La production mondiale toutes céréales confondues (blé et céréales secondaires) en 2018/19 a chuté de 13 millions de tonnes d’une année sur l’autre, à 2.128 millions, alors que la consommation devrait grimper d’un volume semblable, à 2.165 millions. Le total des stocks de céréales (cumul des campagnes locales respectives de commercialisation) devrait se contracter de 36 millions de tonnes, à 611 millions, y compris des replis pour le maïs (-26 millions), le blé (-6 millions) et l’orge (-2 millions). Les échanges de céréales devraient égaler ceux de la campagne précédente car la dixième hausse consécutive pour le maïs compense des expéditions réduites de blé, d’orge et de sorgho.

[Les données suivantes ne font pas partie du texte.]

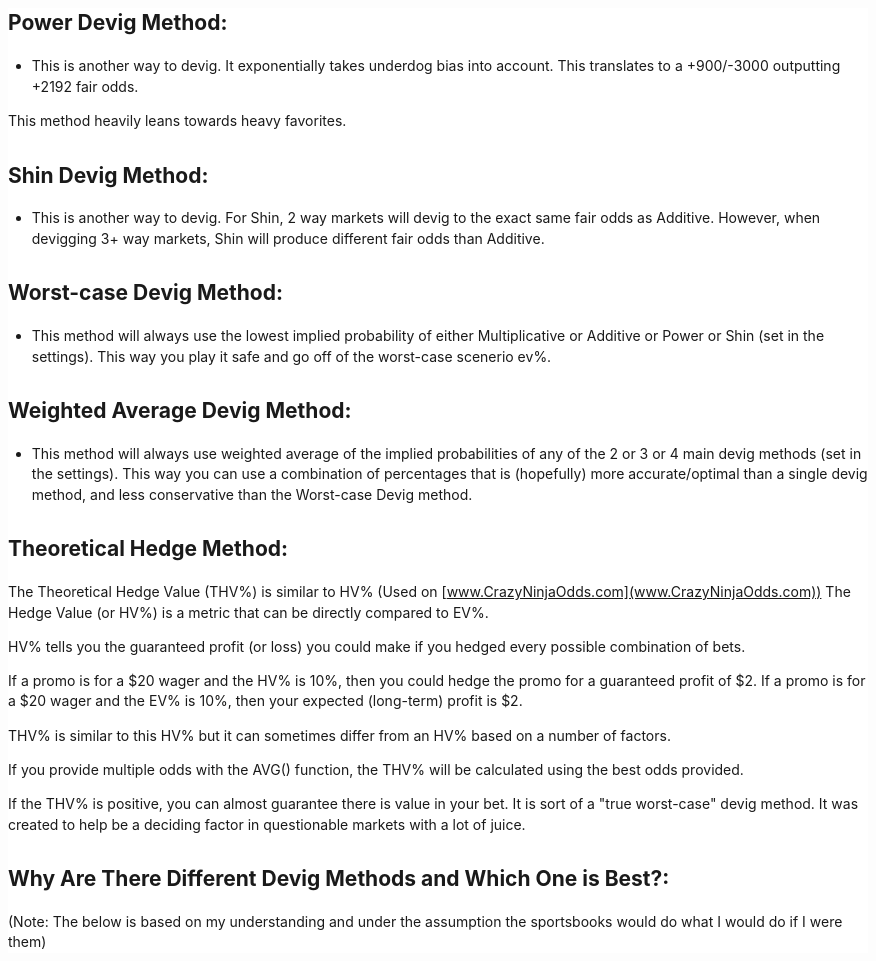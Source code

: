 ## Power Devig Method:

- This is another way to devig. It exponentially takes underdog bias into account. This translates to a +900/-3000 outputting +2192 fair odds.

This method heavily leans towards heavy favorites.

## Shin Devig Method:

- This is another way to devig. For Shin, 2 way markets will devig to the exact same fair odds as Additive. However, when devigging 3+ way markets, Shin will produce different fair odds than Additive.

## Worst-case Devig Method:

- This method will always use the lowest implied probability of either Multiplicative or Additive or Power or Shin (set in the settings). This way you play it safe and go off of the worst-case scenerio ev%.

## Weighted Average Devig Method:

- This method will always use weighted average of the implied probabilities of any of the 2 or 3 or 4 main devig methods (set in the settings). This way you can use a combination of percentages that is (hopefully) more accurate/optimal than a single devig method, and less conservative than the Worst-case Devig method.

## Theoretical Hedge Method:

The Theoretical Hedge Value (THV%) is similar to HV% (Used on [www.CrazyNinjaOdds.com](www.CrazyNinjaOdds.com))
The Hedge Value (or HV%) is a metric that can be directly compared to EV%.

HV% tells you the guaranteed profit (or loss) you could make if you hedged every possible combination of bets.

If a promo is for a $20 wager and the HV% is 10%, then you could hedge the promo for a guaranteed profit of $2.
If a promo is for a $20 wager and the EV% is 10%, then your expected (long-term) profit is $2.

THV% is similar to this HV% but it can sometimes differ from an HV% based on a number of factors.

If you provide multiple odds with the AVG() function, the THV% will be calculated using the best odds provided.

If the THV% is positive, you can almost guarantee there is value in your bet.
It is sort of a  "true worst-case" devig method. It was created to help be a deciding factor in questionable markets with a lot of juice.

## Why Are There Different Devig Methods and Which One is Best?:

(Note: The below is based on my understanding and under the assumption the sportsbooks would do what I would do if I were them)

Le total de la production mondiale de céréales en 2019/20 devrait grimper de 2 %, à 2.178 millions de tonnes, y compris de plus grosses moissons de blé (+26 millions), de maïs (+6 millions) et d’orge (+8 millions). Malgré une hausse de la production, le total des disponibilités ne va que légèrement s’orienter à la hausse en raison des stocks d’ouverture les plus bas en trois campagnes. Des hausses de l’alimentation humaine, de l’alimentation animale et des usages industriels sont envisagées pour propulser le total de la consommation à un nouveau pic de 2.201 millions de tonnes (+2 % d’une année sur l’autre). Face à une demande record et compte tenu du modeste essor des disponibilités, on mise sur un troisième repli successif des stocks mondiaux, à leur plus bas niveau en cinq ans de 588 millions de tonnes (-23 millions d’une année sur l’autre). Il n’y a guère de changement dans les échanges car de plus grosses expéditions de blé sont compensées par un repli dans le cas du maïs.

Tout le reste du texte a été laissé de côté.